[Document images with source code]

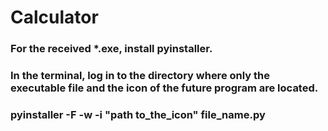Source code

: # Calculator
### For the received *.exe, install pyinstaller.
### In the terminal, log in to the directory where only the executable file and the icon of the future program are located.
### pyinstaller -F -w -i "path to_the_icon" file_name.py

--

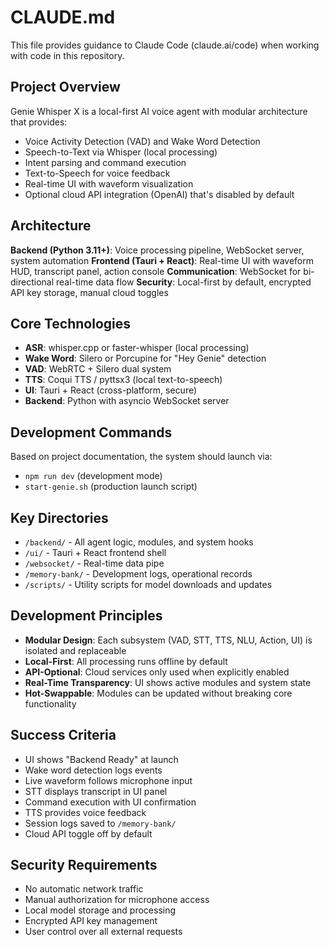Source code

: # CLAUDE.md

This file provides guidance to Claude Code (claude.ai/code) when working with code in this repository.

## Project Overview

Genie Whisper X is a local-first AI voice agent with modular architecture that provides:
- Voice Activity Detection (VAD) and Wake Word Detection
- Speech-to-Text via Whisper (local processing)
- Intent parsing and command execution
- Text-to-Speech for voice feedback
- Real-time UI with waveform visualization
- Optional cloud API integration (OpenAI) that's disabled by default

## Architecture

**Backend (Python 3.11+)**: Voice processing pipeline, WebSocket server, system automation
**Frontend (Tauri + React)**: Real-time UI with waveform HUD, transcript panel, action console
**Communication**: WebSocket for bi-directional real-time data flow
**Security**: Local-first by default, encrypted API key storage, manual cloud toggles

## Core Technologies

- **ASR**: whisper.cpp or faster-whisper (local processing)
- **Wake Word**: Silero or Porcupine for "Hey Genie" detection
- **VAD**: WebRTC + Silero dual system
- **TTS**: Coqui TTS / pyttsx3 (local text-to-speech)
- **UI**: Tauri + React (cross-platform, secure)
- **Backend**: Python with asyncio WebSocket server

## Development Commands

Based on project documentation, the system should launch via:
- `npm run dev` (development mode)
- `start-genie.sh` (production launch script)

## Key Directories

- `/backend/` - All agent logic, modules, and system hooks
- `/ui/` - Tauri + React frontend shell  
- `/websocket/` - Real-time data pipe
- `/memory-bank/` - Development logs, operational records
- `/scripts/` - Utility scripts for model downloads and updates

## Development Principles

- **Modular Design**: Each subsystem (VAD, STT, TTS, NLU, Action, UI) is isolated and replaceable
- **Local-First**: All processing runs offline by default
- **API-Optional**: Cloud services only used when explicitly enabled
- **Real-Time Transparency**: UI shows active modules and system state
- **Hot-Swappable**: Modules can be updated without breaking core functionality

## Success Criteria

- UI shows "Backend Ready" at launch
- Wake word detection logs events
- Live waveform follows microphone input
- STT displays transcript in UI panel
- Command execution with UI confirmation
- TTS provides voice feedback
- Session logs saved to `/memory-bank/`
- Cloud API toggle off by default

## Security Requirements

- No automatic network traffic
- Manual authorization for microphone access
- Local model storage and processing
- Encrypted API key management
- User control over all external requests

• Task:
From the entries, copy out each line containing the word "feedback".

• Output:
- Text-to-Speech for voice feedback
- TTS provides voice feedback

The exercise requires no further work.